Building up Mecom from nothing is quite an achievement, though more financial and managerial than journalistic. Some say that Mr Montgomery yearns for a British acquisition. Maybe, but most of our provincial titles have already had their costs hacked back though Monty might always find more savings and there is limited scope for making economies in our highly competitive national-newspaper market. A king in Europe, David Montgomery may never be crowned in his own country.

Wield your mighty pen Boris and try to forget about the mayoral chain

Political journalists are preoccupied with whether Boris Johnson (right) is going to be the next Mayor of London. This column is naturally more interested in whether he is going to continue to write a column for The Daily Telegraph.

Boris is a very good columnist indeed, which is why the Telegraph, not in the habit of throwing money around, pays him 250,000 a year for one column a week, about half his total annual emoluments. Perhaps I should say that Boris was a very good columnist indeed. Since he announced his candidature for the mayoralty, he has seemed a touch off-colour. His pieces lack their usual jaunty air. There is an aversion to stirring up controversy.

Perhaps in an increasingly hectic life he finds it difficult to snatch even the customary hour or two to entertain his Telegraph fans. Or is there a darker reason? His Labour rival Ken Livingstone has already trawled through everything Boris has ever written, and disinterred passages which he thinks justify his calling him racist and terrifyingly right-wing.

This is nonsense, of course. Boris is as gooey as a blancmange. However, one imagines the poor chap sucking his pencil on a Wednesday afternoon and wondering what he dare write that will escape Ken and his thought police. No man should be expected to write a column in such circumstances.

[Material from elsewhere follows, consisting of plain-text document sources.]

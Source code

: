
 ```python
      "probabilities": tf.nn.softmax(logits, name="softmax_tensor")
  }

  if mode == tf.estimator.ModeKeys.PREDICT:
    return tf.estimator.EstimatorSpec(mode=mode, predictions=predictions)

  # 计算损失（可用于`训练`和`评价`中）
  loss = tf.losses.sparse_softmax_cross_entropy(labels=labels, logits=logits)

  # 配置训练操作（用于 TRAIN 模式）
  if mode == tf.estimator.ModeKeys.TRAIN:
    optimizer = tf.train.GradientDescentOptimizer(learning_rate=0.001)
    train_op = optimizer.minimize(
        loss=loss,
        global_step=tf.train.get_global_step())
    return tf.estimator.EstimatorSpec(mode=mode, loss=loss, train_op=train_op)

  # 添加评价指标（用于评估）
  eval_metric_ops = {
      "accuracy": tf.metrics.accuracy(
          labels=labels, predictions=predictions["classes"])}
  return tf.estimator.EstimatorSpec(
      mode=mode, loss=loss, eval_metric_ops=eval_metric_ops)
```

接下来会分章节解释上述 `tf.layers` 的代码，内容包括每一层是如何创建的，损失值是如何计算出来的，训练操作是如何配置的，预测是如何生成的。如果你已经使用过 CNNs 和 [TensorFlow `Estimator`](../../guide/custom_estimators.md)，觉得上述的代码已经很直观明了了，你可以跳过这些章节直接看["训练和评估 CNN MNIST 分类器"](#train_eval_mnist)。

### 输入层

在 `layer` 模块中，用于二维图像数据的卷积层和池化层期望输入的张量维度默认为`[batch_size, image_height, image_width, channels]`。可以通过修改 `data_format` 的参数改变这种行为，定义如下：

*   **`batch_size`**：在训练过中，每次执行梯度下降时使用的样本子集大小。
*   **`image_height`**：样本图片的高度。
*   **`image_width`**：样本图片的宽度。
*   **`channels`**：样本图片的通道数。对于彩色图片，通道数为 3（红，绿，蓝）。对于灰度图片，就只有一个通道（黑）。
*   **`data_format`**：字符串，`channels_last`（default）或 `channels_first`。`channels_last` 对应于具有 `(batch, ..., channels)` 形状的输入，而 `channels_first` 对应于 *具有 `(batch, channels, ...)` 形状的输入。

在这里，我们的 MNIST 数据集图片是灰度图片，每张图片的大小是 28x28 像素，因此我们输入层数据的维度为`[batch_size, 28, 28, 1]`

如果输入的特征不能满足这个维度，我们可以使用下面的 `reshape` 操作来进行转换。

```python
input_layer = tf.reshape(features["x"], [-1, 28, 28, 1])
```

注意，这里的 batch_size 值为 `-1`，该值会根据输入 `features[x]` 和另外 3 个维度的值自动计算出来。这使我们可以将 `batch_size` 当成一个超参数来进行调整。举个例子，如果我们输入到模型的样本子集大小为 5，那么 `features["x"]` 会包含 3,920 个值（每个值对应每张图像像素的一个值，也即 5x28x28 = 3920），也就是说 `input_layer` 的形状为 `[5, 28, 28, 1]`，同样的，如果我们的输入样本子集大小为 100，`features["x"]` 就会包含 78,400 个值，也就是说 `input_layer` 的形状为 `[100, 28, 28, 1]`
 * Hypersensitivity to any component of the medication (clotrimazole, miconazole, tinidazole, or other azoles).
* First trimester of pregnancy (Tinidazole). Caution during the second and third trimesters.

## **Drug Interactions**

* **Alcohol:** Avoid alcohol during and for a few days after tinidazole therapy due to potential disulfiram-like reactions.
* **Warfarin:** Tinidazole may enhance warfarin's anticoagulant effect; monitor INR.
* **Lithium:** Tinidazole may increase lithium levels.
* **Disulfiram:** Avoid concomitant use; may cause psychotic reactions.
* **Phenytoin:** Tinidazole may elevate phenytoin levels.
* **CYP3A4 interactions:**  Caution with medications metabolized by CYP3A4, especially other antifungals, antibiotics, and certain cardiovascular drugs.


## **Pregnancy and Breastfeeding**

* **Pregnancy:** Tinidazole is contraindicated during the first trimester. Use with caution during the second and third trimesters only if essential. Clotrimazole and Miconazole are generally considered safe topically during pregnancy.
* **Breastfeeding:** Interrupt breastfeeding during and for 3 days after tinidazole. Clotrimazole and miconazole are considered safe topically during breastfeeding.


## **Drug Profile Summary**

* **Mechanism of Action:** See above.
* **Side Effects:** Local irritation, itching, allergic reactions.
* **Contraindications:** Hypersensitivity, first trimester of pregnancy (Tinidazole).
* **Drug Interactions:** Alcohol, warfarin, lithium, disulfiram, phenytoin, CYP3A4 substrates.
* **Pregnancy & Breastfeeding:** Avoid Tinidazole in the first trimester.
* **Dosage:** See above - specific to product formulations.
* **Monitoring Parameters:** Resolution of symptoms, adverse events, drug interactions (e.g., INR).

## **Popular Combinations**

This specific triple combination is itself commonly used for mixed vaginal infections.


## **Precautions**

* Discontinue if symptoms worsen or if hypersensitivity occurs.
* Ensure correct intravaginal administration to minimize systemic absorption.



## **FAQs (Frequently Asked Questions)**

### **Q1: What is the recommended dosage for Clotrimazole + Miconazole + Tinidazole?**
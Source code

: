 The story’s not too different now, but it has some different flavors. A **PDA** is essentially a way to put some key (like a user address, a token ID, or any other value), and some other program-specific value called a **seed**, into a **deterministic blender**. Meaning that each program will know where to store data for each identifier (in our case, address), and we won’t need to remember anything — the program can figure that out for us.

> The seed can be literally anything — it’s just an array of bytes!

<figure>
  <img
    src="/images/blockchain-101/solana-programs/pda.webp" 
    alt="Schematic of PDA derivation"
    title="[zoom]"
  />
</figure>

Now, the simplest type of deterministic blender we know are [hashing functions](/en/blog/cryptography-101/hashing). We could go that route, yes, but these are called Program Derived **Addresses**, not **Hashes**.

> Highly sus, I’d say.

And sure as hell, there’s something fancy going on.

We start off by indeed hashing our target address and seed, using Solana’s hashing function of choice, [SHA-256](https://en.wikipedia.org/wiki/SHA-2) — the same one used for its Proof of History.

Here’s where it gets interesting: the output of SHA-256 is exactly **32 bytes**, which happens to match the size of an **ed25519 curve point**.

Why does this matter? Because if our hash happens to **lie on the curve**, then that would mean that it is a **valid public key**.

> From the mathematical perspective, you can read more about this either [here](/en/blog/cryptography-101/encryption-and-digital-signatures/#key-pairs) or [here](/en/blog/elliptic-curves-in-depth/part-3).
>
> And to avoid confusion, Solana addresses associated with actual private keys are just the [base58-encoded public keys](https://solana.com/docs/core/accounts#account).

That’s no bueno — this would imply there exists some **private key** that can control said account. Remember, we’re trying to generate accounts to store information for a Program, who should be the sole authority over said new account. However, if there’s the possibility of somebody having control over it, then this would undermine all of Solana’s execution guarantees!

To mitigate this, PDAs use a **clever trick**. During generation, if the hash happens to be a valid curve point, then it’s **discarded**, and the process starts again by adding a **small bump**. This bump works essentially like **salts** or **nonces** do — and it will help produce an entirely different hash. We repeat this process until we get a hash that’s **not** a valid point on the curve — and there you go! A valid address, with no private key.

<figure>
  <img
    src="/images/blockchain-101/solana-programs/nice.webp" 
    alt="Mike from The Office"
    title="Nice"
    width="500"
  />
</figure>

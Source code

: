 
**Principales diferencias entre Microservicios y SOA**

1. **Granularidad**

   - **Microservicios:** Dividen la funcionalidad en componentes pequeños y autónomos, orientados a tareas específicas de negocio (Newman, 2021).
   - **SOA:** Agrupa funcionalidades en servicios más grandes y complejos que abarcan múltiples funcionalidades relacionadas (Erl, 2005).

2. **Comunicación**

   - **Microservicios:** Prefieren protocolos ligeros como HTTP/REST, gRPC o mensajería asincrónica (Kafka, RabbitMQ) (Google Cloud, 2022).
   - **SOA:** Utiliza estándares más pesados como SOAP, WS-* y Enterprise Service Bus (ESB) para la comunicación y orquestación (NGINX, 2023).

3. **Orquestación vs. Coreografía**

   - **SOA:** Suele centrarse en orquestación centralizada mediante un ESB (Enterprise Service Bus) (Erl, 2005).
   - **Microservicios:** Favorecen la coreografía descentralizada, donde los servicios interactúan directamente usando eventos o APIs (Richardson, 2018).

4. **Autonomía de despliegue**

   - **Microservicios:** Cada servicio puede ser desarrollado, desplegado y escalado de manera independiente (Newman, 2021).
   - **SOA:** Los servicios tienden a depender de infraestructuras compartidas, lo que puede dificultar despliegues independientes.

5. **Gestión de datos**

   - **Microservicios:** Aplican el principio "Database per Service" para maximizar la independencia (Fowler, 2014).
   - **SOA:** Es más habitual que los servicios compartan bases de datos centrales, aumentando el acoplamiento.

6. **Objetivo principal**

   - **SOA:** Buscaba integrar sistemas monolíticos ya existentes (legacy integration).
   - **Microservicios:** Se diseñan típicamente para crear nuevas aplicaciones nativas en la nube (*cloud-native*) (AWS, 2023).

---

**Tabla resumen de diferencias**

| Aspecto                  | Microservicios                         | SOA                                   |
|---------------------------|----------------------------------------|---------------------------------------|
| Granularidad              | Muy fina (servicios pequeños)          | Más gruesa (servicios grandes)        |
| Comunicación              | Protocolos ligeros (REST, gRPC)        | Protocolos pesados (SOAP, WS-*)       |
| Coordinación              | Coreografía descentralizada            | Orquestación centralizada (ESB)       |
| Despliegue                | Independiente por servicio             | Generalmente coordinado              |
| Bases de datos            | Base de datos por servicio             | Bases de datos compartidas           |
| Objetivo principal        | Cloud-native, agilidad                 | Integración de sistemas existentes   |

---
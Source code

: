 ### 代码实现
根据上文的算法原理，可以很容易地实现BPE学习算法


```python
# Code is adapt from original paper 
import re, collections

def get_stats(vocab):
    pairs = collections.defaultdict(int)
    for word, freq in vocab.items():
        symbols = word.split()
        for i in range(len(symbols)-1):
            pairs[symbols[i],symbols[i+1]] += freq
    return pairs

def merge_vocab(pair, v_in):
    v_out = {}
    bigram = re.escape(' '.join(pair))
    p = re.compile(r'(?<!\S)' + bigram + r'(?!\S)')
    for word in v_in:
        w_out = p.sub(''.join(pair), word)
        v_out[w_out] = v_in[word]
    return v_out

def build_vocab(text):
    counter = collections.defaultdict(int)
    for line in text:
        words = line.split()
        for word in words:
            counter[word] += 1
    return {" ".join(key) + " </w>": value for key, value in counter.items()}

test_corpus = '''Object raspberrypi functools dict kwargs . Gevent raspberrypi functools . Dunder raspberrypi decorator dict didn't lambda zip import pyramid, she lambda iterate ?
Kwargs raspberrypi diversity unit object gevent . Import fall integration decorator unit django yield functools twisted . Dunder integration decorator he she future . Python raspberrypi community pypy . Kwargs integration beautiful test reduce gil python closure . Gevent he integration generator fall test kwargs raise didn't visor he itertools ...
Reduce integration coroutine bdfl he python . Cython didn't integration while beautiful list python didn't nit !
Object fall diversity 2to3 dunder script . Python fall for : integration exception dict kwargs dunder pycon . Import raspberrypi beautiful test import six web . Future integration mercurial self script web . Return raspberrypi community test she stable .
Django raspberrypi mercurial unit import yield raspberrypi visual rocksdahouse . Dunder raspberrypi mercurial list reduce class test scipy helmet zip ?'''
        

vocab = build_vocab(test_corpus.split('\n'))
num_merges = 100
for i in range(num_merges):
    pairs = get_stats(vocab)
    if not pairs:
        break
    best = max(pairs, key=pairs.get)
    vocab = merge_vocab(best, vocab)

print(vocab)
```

Perhaps, as the campaign intensifies during the coming months, the Telegraph should give Boris paid leave of absence. But what if he should win the contest? This must be a constant source of anxiety in the Johnson household, where there are mouths to feed and little Borises and Borisettes to educate. Surely even Boris knows that as Mayor of London he could scarcely go on writing a weekly knockabout newspaper column. Yet the mayor's salary is only about half his income as a columnist. If elected, he would also have to give up being an MP, with all the pay and perks.

Might this partly explain why he has not yet thrown himself into the contest with the verve his Tory handlers would like? Perhaps he is fretting about money. Or, to put it another way, he will have seen that the financial consequences of winning could be very disadvantageous to him.

Boris cannot be a top-flight politician and a highly paid, successful columnist at the same time. Personally I have always thought that the nation needs him more as a journalist than as a politician, which is why, possibly like him, I shall be rather relieved if Ken should beat him in May.